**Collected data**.
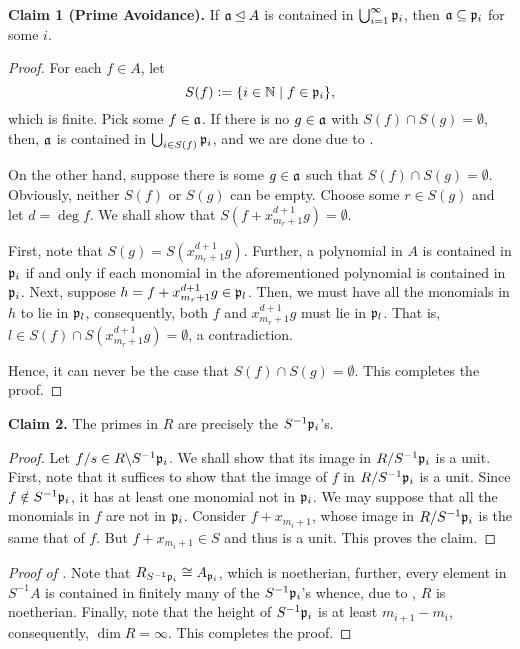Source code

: \noindent\textbf{Claim 1 (Prime Avoidance).} If $\mathfrak a\unlhd A$ is contained in $\bigcup_{i = 1}^\infty\mathfrak p_i$, then $\mathfrak a\subseteq\mathfrak p_i$ for some $i$.
\begin{proof}
    For each $f\in A$, let 
    \begin{equation*}
        S(f) := \{i\in\mathbb{N}\mid f\in\mathfrak p_i\},
    \end{equation*}
    which is finite.
    Pick some $f\in\mathfrak a$. If there is no $g\in\mathfrak a$ with $S(f)\cap S(g) = \emptyset$, then, $\mathfrak a$ is contained in $\bigcup_{i\in S(f)}\mathfrak p_i$, and we are done due to .

    On the other hand, suppose there is some $g\in\mathfrak a$ such that $S(f)\cap S(g) = \emptyset$. Obviously, neither $S(f)$ or $S(g)$ can be empty. Choose some $r\in S(g)$ and let $d = \deg f$. We shall show that $S(f + x^{d + 1}_{m_r + 1}g) = \emptyset$.

    First, note that $S(g) = S(x^{d + 1}_{m_r + 1}g)$. Further, a polynomial in $A$ is contained in $\mathfrak p_i$ if and only if each monomial in the aforementioned polynomial is contained in $\mathfrak p_i$. Next, suppose $h = f + x^{d + 1}_{m_r + 1}g\in\mathfrak p_l$. Then, we must have all the monomials in $h$ to lie in $\mathfrak p_l$, consequently, both $f$ and $x^{d + 1}_{m_r + 1}g$ must lie in $\mathfrak p_l$. That is, $l\in S(f)\cap S(x^{d + 1}_{m_r + 1}g) = \emptyset$, a contradiction.

    Hence, it can never be the case that $S(f)\cap S(g) = \emptyset$. This completes the proof.
\end{proof}

\noindent\textbf{Claim 2.} The primes in $R$ are precisely the $S^{-1}\mathfrak p_i$'s.
\begin{proof}
    Let $f/s\in R\backslash S^{-1}\mathfrak p_i$. We shall show that its image in $R/S^{-1}\mathfrak p_i$ is a unit. First, note that it suffices to show that the image of $f$ in $R/S^{-1}\mathfrak p_i$ is a unit. Since $f\notin S^{-1}\mathfrak p_i$, it has at least one monomial not in $\mathfrak p_i$. We may suppose that all the monomials in $f$ are not in $\mathfrak p_i$. Consider $f + x_{m_i + 1}$, whose image in $R/S^{-1}\mathfrak p_i$ is the same that of $f$. But $f + x_{m_i + 1}\in S$ and thus is a unit. This proves the claim.
\end{proof}

\begin{proof}[Proof of ]
    Note that $R_{S^{-1}\mathfrak p_i}\cong A_{\mathfrak p_i}$, which is noetherian, further, every element in $S^{-1}A$ is contained in finitely many of the $S^{-1}\mathfrak p_i$'s whence, due to , $R$ is noetherian. Finally, note that the height of $S^{-1}\mathfrak p_i$ is at least $m_{i + 1} - m_i$, consequently, $\dim R = \infty$. This completes the proof.
\end{proof}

**Activity**. Word for word, set down each record shown above, omitting the pictures.

**Written response**.
Source code

: \noindent\textbf{Claim 1 (Prime Avoidance).} If $\mathfrak a\unlhd A$ is contained in $\bigcup_{i = 1}^\infty\mathfrak p_i$, then $\mathfrak a\subseteq\mathfrak p_i$ for some $i$.
\begin{proof}
    For each $f\in A$, let 
    \begin{equation*}
        S(f) := \{i\in\mathbb{N}\mid f\in\mathfrak p_i\},
    \end{equation*}
    which is finite.
    Pick some $f\in\mathfrak a$. If there is no $g\in\mathfrak a$ with $S(f)\cap S(g) = \emptyset$, then, $\mathfrak a$ is contained in $\bigcup_{i\in S(f)}\mathfrak p_i$, and we are done due to .

    On the other hand, suppose there is some $g\in\mathfrak a$ such that $S(f)\cap S(g) = \emptyset$. Obviously, neither $S(f)$ or $S(g)$ can be empty. Choose some $r\in S(g)$ and let $d = \deg f$. We shall show that $S(f + x^{d + 1}_{m_r + 1}g) = \emptyset$.

    First, note that $S(g) = S(x^{d + 1}_{m_r + 1}g)$. Further, a polynomial in $A$ is contained in $\mathfrak p_i$ if and only if each monomial in the aforementioned polynomial is contained in $\mathfrak p_i$. Next, suppose $h = f + x^{d + 1}_{m_r + 1}g\in\mathfrak p_l$. Then, we must have all the monomials in $h$ to lie in $\mathfrak p_l$, consequently, both $f$ and $x^{d + 1}_{m_r + 1}g$ must lie in $\mathfrak p_l$. That is, $l\in S(f)\cap S(x^{d + 1}_{m_r + 1}g) = \emptyset$, a contradiction.

    Hence, it can never be the case that $S(f)\cap S(g) = \emptyset$. This completes the proof.
\end{proof}

\noindent\textbf{Claim 2.} The primes in $R$ are precisely the $S^{-1}\mathfrak p_i$'s.
\begin{proof}
    Let $f/s\in R\backslash S^{-1}\mathfrak p_i$. We shall show that its image in $R/S^{-1}\mathfrak p_i$ is a unit. First, note that it suffices to show that the image of $f$ in $R/S^{-1}\mathfrak p_i$ is a unit. Since $f\notin S^{-1}\mathfrak p_i$, it has at least one monomial not in $\mathfrak p_i$. We may suppose that all the monomials in $f$ are not in $\mathfrak p_i$. Consider $f + x_{m_i + 1}$, whose image in $R/S^{-1}\mathfrak p_i$ is the same that of $f$. But $f + x_{m_i + 1}\in S$ and thus is a unit. This proves the claim.
\end{proof}

\begin{proof}[Proof of ]
    Note that $R_{S^{-1}\mathfrak p_i}\cong A_{\mathfrak p_i}$, which is noetherian, further, every element in $S^{-1}A$ is contained in finitely many of the $S^{-1}\mathfrak p_i$'s whence, due to , $R$ is noetherian. Finally, note that the height of $S^{-1}\mathfrak p_i$ is at least $m_{i + 1} - m_i$, consequently, $\dim R = \infty$. This completes the proof.
\end{proof}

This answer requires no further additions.